__What this task involves__
Retype the records below from their first line through the line holding "Les informations d'identification sont", including both ends and no pictures.

*** Opening of Data listing ***

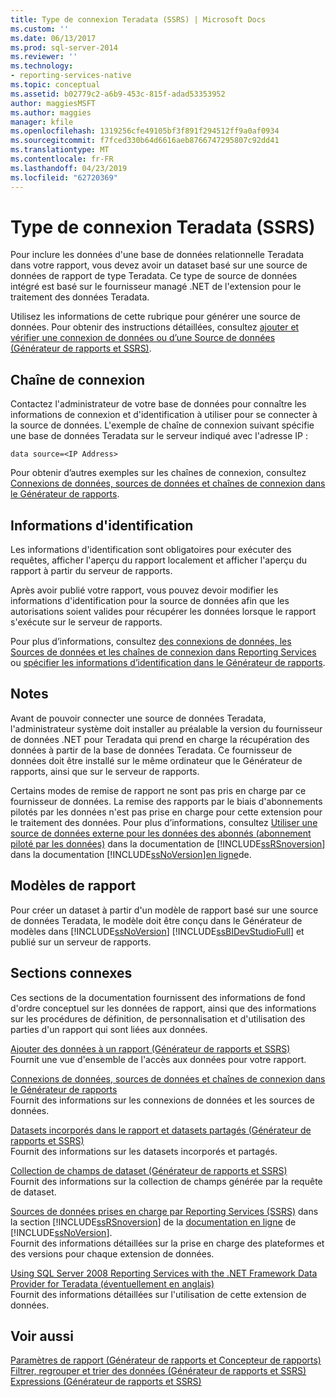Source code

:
 ```yaml
---
title: Type de connexion Teradata (SSRS) | Microsoft Docs
ms.custom: ''
ms.date: 06/13/2017
ms.prod: sql-server-2014
ms.reviewer: ''
ms.technology:
- reporting-services-native
ms.topic: conceptual
ms.assetid: b02779c2-a6b9-453c-815f-adad53353952
author: maggiesMSFT
ms.author: maggies
manager: kfile
ms.openlocfilehash: 1319256cfe49105bf3f891f294512ff9a0af0934
ms.sourcegitcommit: f7fced330b64d6616aeb8766747295807c92dd41
ms.translationtype: MT
ms.contentlocale: fr-FR
ms.lasthandoff: 04/23/2019
ms.locfileid: "62720369"
---
```

# <a name="teradata-connection-type-ssrs"></a>Type de connexion Teradata (SSRS)
  Pour inclure les données d'une base de données relationnelle Teradata dans votre rapport, vous devez avoir un dataset basé sur une source de données de rapport de type Teradata. Ce type de source de données intégré est basé sur le fournisseur managé .NET de l'extension pour le traitement des données Teradata.  
  
 Utilisez les informations de cette rubrique pour générer une source de données. Pour obtenir des instructions détaillées, consultez [ajouter et vérifier une connexion de données ou d’une Source de données &#40;Générateur de rapports et SSRS&#41;](add-and-verify-a-data-connection-report-builder-and-ssrs.md).  
  
##  <a name="Connection"></a> Chaîne de connexion  
 Contactez l'administrateur de votre base de données pour connaître les informations de connexion et d'identification à utiliser pour se connecter à la source de données. L'exemple de chaîne de connexion suivant spécifie une base de données Teradata sur le serveur indiqué avec l'adresse IP :  
  
```  
data source=<IP Address>  
```  
  
 Pour obtenir d’autres exemples sur les chaînes de connexion, consultez [Connexions de données, sources de données et chaînes de connexion dans le Générateur de rapports](../data-connections-data-sources-and-connection-strings-in-report-builder.md).  
  
##  <a name="Credentials"></a> Informations d'identification  
 Les informations d'identification sont obligatoires pour exécuter des requêtes, afficher l'aperçu du rapport localement et afficher l'aperçu du rapport à partir du serveur de rapports.  
  
 Après avoir publié votre rapport, vous pouvez devoir modifier les informations d'identification pour la source de données afin que les autorisations soient valides pour récupérer les données lorsque le rapport s'exécute sur le serveur de rapports.  
  
 Pour plus d’informations, consultez [des connexions de données, les Sources de données et les chaînes de connexion dans Reporting Services](../data-connections-data-sources-and-connection-strings-in-reporting-services.md) ou [spécifier les informations d’identification dans le Générateur de rapports](../specify-credentials-in-report-builder.md).  

##  <a name="Remarks"></a> Notes  
 Avant de pouvoir connecter une source de données Teradata, l'administrateur système doit installer au préalable la version du fournisseur de données .NET pour Teradata qui prend en charge la récupération des données à partir de la base de données Teradata. Ce fournisseur de données doit être installé sur le même ordinateur que le Générateur de rapports, ainsi que sur le serveur de rapports.  
  
 Certains modes de remise de rapport ne sont pas pris en charge par ce fournisseur de données. La remise des rapports par le biais d'abonnements pilotés par les données n'est pas prise en charge pour cette extension pour le traitement des données. Pour plus d’informations, consultez [Utiliser une source de données externe pour les données des abonnés &#40;abonnement piloté par les données&#41;](../subscriptions/use-an-external-data-source-for-subscriber-data-data-driven-subscription.md) dans la documentation de [!INCLUDE[ssRSnoversion](../../../includes/ssrsnoversion-md.md)] dans la documentation [!INCLUDE[ssNoVersion](../../../includes/ssnoversion-md.md)][en ligne](https://go.microsoft.com/fwlink/?linkid=121312)de.  

##  <a name="Models"></a> Modèles de rapport  
 Pour créer un dataset à partir d'un modèle de rapport basé sur une source de données Teradata, le modèle doit être conçu dans le Générateur de modèles dans [!INCLUDE[ssNoVersion](../../../includes/ssnoversion-md.md)] [!INCLUDE[ssBIDevStudioFull](../../includes/ssbidevstudiofull-md.md)] et publié sur un serveur de rapports.  

##  <a name="Related"></a> Sections connexes  
 Ces sections de la documentation fournissent des informations de fond d'ordre conceptuel sur les données de rapport, ainsi que des informations sur les procédures de définition, de personnalisation et d'utilisation des parties d'un rapport qui sont liées aux données.  
  
 [Ajouter des données à un rapport &#40;Générateur de rapports et SSRS&#41;](report-datasets-ssrs.md)  
 Fournit une vue d'ensemble de l'accès aux données pour votre rapport.  
  
 [Connexions de données, sources de données et chaînes de connexion dans le Générateur de rapports](../data-connections-data-sources-and-connection-strings-in-report-builder.md)  
 Fournit des informations sur les connexions de données et les sources de données.  
  
 [Datasets incorporés dans le rapport et datasets partagés &#40;Générateur de rapports et SSRS&#41;](report-embedded-datasets-and-shared-datasets-report-builder-and-ssrs.md)  
 Fournit des informations sur les datasets incorporés et partagés.  
  
 [Collection de champs de dataset &#40;Générateur de rapports et SSRS&#41;](dataset-fields-collection-report-builder-and-ssrs.md)  
 Fournit des informations sur la collection de champs générée par la requête de dataset.  
  
 [Sources de données prises en charge par Reporting Services &#40;SSRS&#41;](../create-deploy-and-manage-mobile-and-paginated-reports.md) dans la section [!INCLUDE[ssRSnoversion](../../../includes/ssrsnoversion-md.md)] de la [documentation en ligne](https://go.microsoft.com/fwlink/?linkid=121312) de [!INCLUDE[ssNoVersion](../../../includes/ssnoversion-md.md)].  
 Fournit des informations détaillées sur la prise en charge des plateformes et des versions pour chaque extension de données.  
  
 [Using SQL Server 2008 Reporting Services with the .NET Framework Data Provider for Teradata (éventuellement en anglais)](https://go.microsoft.com/fwlink/?LinkID=130848)  
 Fournit des informations détaillées sur l'utilisation de cette extension de données.  

## <a name="see-also"></a>Voir aussi  
 [Paramètres de rapport &#40;Générateur de rapports et Concepteur de rapports&#41;](../report-design/report-parameters-report-builder-and-report-designer.md)   
 [Filtrer, regrouper et trier des données &#40;Générateur de rapports et SSRS&#41;](../report-design/filter-group-and-sort-data-report-builder-and-ssrs.md)   
 [Expressions &#40;Générateur de rapports et SSRS&#41;](../report-design/expressions-report-builder-and-ssrs.md)  
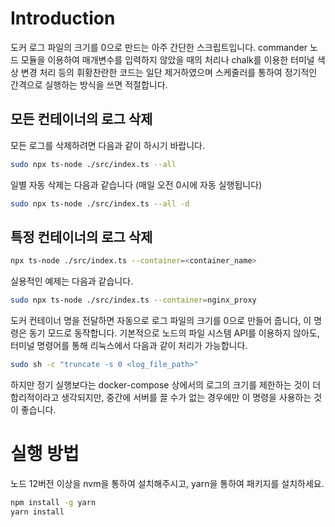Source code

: # Introduction

도커 로그 파일의 크기를 0으로 만드는 아주 간단한 스크립트입니다. commander 노드 모듈을 이용하여 매개변수를 입력하지 않았을 때의 처리나 chalk를 이용한 터미널 색상 변경 처리 등의 휘황찬란한 코드는 일단 제거하였으며 스케줄러를 통하여 정기적인 간격으로 실행하는 방식을 쓰면 적절합니다.

## 모든 컨테이너의 로그 삭제

모든 로그를 삭제하려면 다음과 같이 하시기 바랍니다.

```sh
sudo npx ts-node ./src/index.ts --all
```

일별 자동 삭제는 다음과 같습니다 (매일 오전 0시에 자동 실행됩니다)

```sh
sudo npx ts-node ./src/index.ts --all -d
```

## 특정 컨테이너의 로그 삭제

```sh
npx ts-node ./src/index.ts --container=<container_name>
```

실용적인 예제는 다음과 같습니다.

```sh
sudo npx ts-node ./src/index.ts --container=nginx_proxy
```

도커 컨테이너 명을 전달하면 자동으로 로그 파일의 크기를 0으로 만들어 줍니다, 이 명령은 동기 모드로 동작합니다. 기본적으로 노드의 파일 시스템 API를 이용하지 않아도, 터미널 명령어를 통해 리눅스에서 다음과 같이 처리가 가능합니다.

```sh
sudo sh -c "truncate -s 0 <log_file_path>"
```

하지만 정기 실행보다는 docker-compose 상에서의 로그의 크기를 제한하는 것이 더 합리적이라고 생각되지만, 중간에 서버를 끌 수가 없는 경우에만 이 명령을 사용하는 것이 좋습니다.

# 실행 방법

노드 12버전 이상을 nvm을 통하여 설치해주시고, yarn을 통하여 패키지를 설치하세요.

```sh
npm install -g yarn
yarn install
```
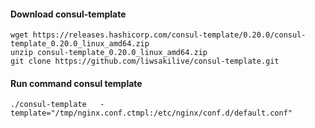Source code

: #### Download consul-template
```
wget https://releases.hashicorp.com/consul-template/0.20.0/consul-template_0.20.0_linux_amd64.zip
unzip consul-template_0.20.0_linux_amd64.zip
git clone https://github.com/liwsakilive/consul-template.git
```

#### Run command consul template 
```
./consul-template   -template="/tmp/nginx.conf.ctmpl:/etc/nginx/conf.d/default.conf"
```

*** Close of Data listing ***

__Output below__
Source code

:
 ```yaml
---
title: Type de connexion Teradata (SSRS) | Microsoft Docs
ms.custom: ''
ms.date: 06/13/2017
ms.prod: sql-server-2014
ms.reviewer: ''
ms.technology:
- reporting-services-native
ms.topic: conceptual
ms.assetid: b02779c2-a6b9-453c-815f-adad53353952
author: maggiesMSFT
ms.author: maggies
manager: kfile
ms.openlocfilehash: 1319256cfe49105bf3f891f294512ff9a0af0934
ms.sourcegitcommit: f7fced330b64d6616aeb8766747295807c92dd41
ms.translationtype: MT
ms.contentlocale: fr-FR
ms.lasthandoff: 04/23/2019
ms.locfileid: "62720369"
---
```

# <a name="teradata-connection-type-ssrs"></a>Type de connexion Teradata (SSRS)
  Pour inclure les données d'une base de données relationnelle Teradata dans votre rapport, vous devez avoir un dataset basé sur une source de données de rapport de type Teradata. Ce type de source de données intégré est basé sur le fournisseur managé .NET de l'extension pour le traitement des données Teradata.  
  
 Utilisez les informations de cette rubrique pour générer une source de données. Pour obtenir des instructions détaillées, consultez [ajouter et vérifier une connexion de données ou d’une Source de données &#40;Générateur de rapports et SSRS&#41;](add-and-verify-a-data-connection-report-builder-and-ssrs.md).  
  
##  <a name="Connection"></a> Chaîne de connexion  
 Contactez l'administrateur de votre base de données pour connaître les informations de connexion et d'identification à utiliser pour se connecter à la source de données. L'exemple de chaîne de connexion suivant spécifie une base de données Teradata sur le serveur indiqué avec l'adresse IP :  
  
```  
data source=<IP Address>  
```  
  
 Pour obtenir d’autres exemples sur les chaînes de connexion, consultez [Connexions de données, sources de données et chaînes de connexion dans le Générateur de rapports](../data-connections-data-sources-and-connection-strings-in-report-builder.md).  
  
##  <a name="Credentials"></a> Informations d'identification  
 Les informations d'identification sont obligatoires pour exécuter des requêtes, afficher l'aperçu du rapport localement et afficher l'aperçu du rapport à partir du serveur de rapports.  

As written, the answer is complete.